──────── Data ────────
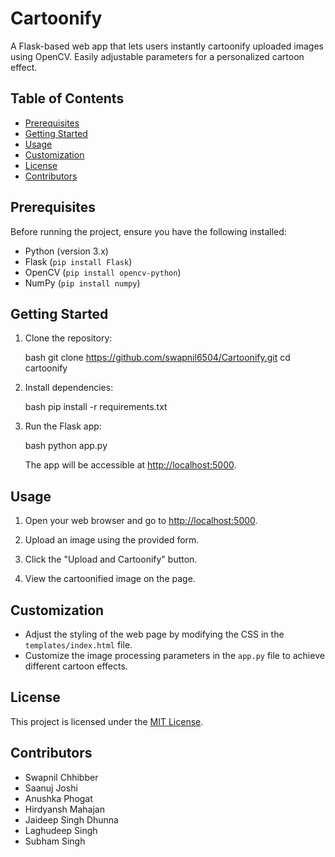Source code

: # Cartoonify
A Flask-based web app that lets users instantly cartoonify uploaded images using OpenCV. Easily adjustable parameters for a personalized cartoon effect.

## Table of Contents

- [Prerequisites](#prerequisites)
- [Getting Started](#getting-started)
- [Usage](#usage)
- [Customization](#customization)
- [License](#license)
- [Contributors](#contributors)

## Prerequisites

Before running the project, ensure you have the following installed:

- Python (version 3.x)
- Flask (`pip install Flask`)
- OpenCV (`pip install opencv-python`)
- NumPy (`pip install numpy`)

## Getting Started

1. Clone the repository:

   bash
   git clone https://github.com/swapnil6504/Cartoonify.git
   cd cartoonify
   

2. Install dependencies:

   bash
   pip install -r requirements.txt
   

3. Run the Flask app:

   bash
   python app.py
   

   The app will be accessible at [http://localhost:5000](http://localhost:5000).

## Usage

1. Open your web browser and go to [http://localhost:5000](http://localhost:5000).

2. Upload an image using the provided form.

3. Click the "Upload and Cartoonify" button.

4. View the cartoonified image on the page.

## Customization

- Adjust the styling of the web page by modifying the CSS in the `templates/index.html` file.
- Customize the image processing parameters in the `app.py` file to achieve different cartoon effects.

## License

This project is licensed under the [MIT License](LICENSE).

## Contributors

- Swapnil Chhibber
- Saanuj Joshi
- Anushka Phogat
- Hirdyansh Mahajan
- Jaideep Singh Dhunna
- Laghudeep Singh
- Subham Singh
────────
== Task item ==
Output the entries above exactly, without their pictures.

== Solved problem ==
Source code

: # Cartoonify
A Flask-based web app that lets users instantly cartoonify uploaded images using OpenCV. Easily adjustable parameters for a personalized cartoon effect.

## Table of Contents

- [Prerequisites](#prerequisites)
- [Getting Started](#getting-started)
- [Usage](#usage)
- [Customization](#customization)
- [License](#license)
- [Contributors](#contributors)

## Prerequisites

Before running the project, ensure you have the following installed:

- Python (version 3.x)
- Flask (`pip install Flask`)
- OpenCV (`pip install opencv-python`)
- NumPy (`pip install numpy`)

## Getting Started

1. Clone the repository:

   bash
   git clone https://github.com/swapnil6504/Cartoonify.git
   cd cartoonify
   

2. Install dependencies:

   bash
   pip install -r requirements.txt
   

3. Run the Flask app:

   bash
   python app.py
   

   The app will be accessible at [http://localhost:5000](http://localhost:5000).

## Usage

1. Open your web browser and go to [http://localhost:5000](http://localhost:5000).

2. Upload an image using the provided form.

3. Click the "Upload and Cartoonify" button.

4. View the cartoonified image on the page.

## Customization

- Adjust the styling of the web page by modifying the CSS in the `templates/index.html` file.
- Customize the image processing parameters in the `app.py` file to achieve different cartoon effects.

## License

This project is licensed under the [MIT License](LICENSE).

## Contributors

- Swapnil Chhibber
- Saanuj Joshi
- Anushka Phogat
- Hirdyansh Mahajan
- Jaideep Singh Dhunna
- Laghudeep Singh
- Subham Singh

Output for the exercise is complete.